[Dataset records]
=======
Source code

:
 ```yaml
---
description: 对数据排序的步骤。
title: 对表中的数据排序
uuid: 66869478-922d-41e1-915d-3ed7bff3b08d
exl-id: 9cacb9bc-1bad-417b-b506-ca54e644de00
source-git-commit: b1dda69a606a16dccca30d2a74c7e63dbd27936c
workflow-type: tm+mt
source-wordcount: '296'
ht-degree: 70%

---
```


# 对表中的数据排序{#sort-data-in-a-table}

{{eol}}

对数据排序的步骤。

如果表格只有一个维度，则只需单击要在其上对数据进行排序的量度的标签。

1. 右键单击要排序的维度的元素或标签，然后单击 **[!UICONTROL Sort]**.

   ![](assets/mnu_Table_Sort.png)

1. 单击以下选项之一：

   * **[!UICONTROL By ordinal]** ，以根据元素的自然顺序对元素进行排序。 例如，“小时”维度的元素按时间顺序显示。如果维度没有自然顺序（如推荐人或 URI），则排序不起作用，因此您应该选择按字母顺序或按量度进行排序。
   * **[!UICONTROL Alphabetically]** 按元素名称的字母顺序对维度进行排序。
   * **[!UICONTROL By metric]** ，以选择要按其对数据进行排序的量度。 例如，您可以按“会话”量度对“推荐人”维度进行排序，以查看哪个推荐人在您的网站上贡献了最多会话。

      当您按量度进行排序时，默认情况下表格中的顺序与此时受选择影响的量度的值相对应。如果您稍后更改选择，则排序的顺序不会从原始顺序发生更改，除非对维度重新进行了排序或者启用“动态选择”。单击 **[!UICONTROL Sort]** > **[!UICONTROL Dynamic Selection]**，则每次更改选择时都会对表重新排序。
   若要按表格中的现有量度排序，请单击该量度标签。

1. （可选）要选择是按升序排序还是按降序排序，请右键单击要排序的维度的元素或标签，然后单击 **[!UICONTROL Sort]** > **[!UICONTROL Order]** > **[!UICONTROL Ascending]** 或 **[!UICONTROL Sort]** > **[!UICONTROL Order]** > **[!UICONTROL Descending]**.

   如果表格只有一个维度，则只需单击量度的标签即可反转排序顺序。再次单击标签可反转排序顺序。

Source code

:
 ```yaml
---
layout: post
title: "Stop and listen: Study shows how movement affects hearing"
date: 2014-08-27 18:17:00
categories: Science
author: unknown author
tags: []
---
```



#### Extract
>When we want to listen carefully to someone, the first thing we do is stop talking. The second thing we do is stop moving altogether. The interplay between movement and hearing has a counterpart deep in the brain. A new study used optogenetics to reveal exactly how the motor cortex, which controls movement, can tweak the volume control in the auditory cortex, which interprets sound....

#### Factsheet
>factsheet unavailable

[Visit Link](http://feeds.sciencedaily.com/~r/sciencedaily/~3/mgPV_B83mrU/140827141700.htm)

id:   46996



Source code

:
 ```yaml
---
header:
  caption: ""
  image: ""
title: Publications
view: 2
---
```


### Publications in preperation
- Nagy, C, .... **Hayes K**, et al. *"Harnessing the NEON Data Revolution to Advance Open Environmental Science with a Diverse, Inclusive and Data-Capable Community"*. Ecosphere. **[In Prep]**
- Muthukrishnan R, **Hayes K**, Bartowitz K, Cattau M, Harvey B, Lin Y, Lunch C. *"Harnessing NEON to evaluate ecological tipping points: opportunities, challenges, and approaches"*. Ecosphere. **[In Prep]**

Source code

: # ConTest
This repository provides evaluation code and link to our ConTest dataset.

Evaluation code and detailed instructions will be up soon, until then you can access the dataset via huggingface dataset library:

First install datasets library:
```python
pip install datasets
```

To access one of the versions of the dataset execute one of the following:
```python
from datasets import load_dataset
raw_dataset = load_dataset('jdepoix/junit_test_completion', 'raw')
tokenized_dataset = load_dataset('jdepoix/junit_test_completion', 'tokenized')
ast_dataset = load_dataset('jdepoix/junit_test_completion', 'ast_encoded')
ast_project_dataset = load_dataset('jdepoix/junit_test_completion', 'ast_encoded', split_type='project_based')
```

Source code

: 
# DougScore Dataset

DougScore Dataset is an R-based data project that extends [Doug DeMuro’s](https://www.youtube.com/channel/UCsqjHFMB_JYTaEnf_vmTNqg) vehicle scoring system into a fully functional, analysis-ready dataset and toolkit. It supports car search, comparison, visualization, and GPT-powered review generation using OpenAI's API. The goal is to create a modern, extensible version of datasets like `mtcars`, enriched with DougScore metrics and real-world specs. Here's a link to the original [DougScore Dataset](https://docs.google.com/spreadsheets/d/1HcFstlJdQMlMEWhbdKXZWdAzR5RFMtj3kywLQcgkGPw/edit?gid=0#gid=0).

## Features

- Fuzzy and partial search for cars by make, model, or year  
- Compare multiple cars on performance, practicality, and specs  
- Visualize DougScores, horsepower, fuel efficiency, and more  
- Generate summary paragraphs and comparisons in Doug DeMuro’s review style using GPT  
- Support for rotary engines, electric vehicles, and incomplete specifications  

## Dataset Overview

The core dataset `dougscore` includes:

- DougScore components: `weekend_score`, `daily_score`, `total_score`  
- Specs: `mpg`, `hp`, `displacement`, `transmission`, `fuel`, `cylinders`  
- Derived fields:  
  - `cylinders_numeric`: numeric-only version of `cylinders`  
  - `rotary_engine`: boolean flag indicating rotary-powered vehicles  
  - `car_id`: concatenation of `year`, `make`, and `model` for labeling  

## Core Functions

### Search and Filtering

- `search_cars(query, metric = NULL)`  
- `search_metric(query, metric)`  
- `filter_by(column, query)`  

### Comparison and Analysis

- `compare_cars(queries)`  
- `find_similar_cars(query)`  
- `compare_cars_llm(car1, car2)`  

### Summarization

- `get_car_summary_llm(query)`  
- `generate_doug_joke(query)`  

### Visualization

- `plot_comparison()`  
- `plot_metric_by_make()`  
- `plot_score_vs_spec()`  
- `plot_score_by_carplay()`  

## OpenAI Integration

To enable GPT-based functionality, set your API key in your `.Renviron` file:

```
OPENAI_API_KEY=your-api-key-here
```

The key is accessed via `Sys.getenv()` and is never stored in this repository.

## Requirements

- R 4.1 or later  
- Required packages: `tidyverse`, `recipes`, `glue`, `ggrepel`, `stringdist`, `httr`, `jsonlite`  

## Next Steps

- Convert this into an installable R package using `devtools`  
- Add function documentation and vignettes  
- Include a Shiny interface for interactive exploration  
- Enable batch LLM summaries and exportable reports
=======
[Task brief]
Exactly how many lines in the listing above contain the word "using"? Only the number should be given.

[Problem solution]
3